Earlier this week, we hosted our latest webinar: a look at a specific application of an advanced feature of our DynECT Managed DNS platform called Active/Active Failover. Our CTO Cory von Wallenstein and iovation’s Principal Infrastructure Architect Eric Rosenberry rocked the hour-long session like Vedder and Springsteen to the sweet melody of DNS excellence.
As the moderator of these webinars, I filter through the questions and try to fit in as many as possible within a short timeframe. Luckily, we always have more questions than time so I grabbed Eric, Cory and our reigning King of Concierge Chris Gonyea for 30 minutes to help clean up the spillover.
As always, these are real questions from real people. Be sure to sign up for our email list and we’ll make sure you get alerted about our next monthly webinar.
Let’s get to it!
How strong is Dyn’s infrastructure in Europe? What dns response times could we expect with a DNS geolocation service?
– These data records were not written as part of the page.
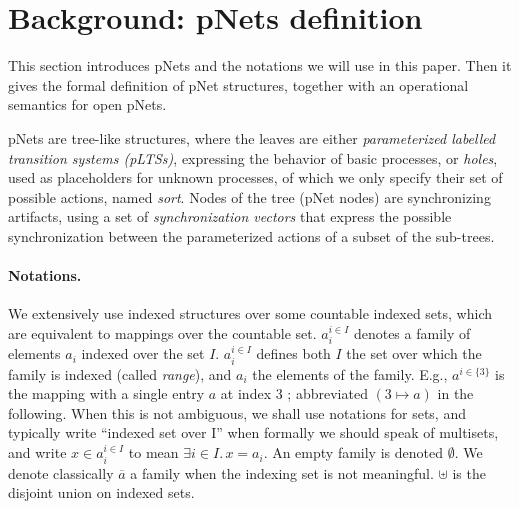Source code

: \documentclass{lncs/llncs}
\newcommand{\TODO}[1]{\textcolor{red}{\textbf{[TODO:#1]}}}
\begin{document}
\section{Background: pNets definition}
\label{section:pnets}

  
This section introduces pNets and the notations we will use in
this paper. Then it gives the formal definition of pNet structures,
together with an operational semantics for open pNets.

pNets are tree-like structures, where the leaves are either
\emph{parameterized labelled transition systems (pLTSs)}, expressing the
behavior of basic processes, or \emph{holes}, used as placeholders
for unknown processes, of which we only specify their set of possible
actions, named \emph{sort}.
Nodes of the tree (pNet nodes) are synchronizing artifacts, using a
set of \emph{synchronization vectors} that express the possible
synchronization between the parameterized actions of a subset of the
sub-trees.


\paragraph*{Notations.}
We extensively use indexed structures
over some countable indexed sets, which are equivalent to mappings over
the countable set. %
$a_i^{i\in I}$
denotes a family of elements $a_i$ indexed over the
set $I$. %
$a_i^{i\in I}$ defines both $I$ the set over which the family is
indexed (called \emph{range}), and $a_i$ the elements of the family.
E.g., $a^{i\in\{3\}}$ is the mapping with a single entry $a$ at index
$3$ ; abbreviated $(3\mapsto a)$ in the following.
When this is not
ambiguous, we shall use notations for sets, and typically write
``indexed set over I'' when formally we should speak of multisets, and
write $x\in a_i^{i\in I}$ to mean $\exists i\in I.\, x=a_i$.  An empty
family is denoted $\emptyset$. We
denote classically $\overline{a}$ a family when the indexing set is
not meaningful.  $\uplus$ is the disjoint union on
indexed sets.
\end{document}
Would you be able to differentiate on certain Scandinavian cities?
Out of our 17 data centers that are currently part of our DynECT anycast network, four are located in Europe: London, Amsterdam, Frankfurt and Warsaw.
With our anycast network, DNS queries are automatically routed to the fastest data center on our network. This ensures in many parts of Europe sub-30ms lookup times even when you are using our advanced features such as Traffic Management and Geo Traffic Management.
This also ensures if one or more data centers in Europe were to become unavailable, traffic is re-routed to the next fastest data center on the network with a negligible increase in latency.
Currently our Traffic Management service can differentiate between three regions in Europe (EU West, EU Central and EU East). Our Geo Traffic Management service, which uses geo location data to determine where the recursive DNS server is located, can get down to the country level in Europe.
If a customer is using Dyn as Secondary DNS, would it still be necessary for them to utilize Active Failover?
These are actually two separate concepts that are easy to confuse with each other.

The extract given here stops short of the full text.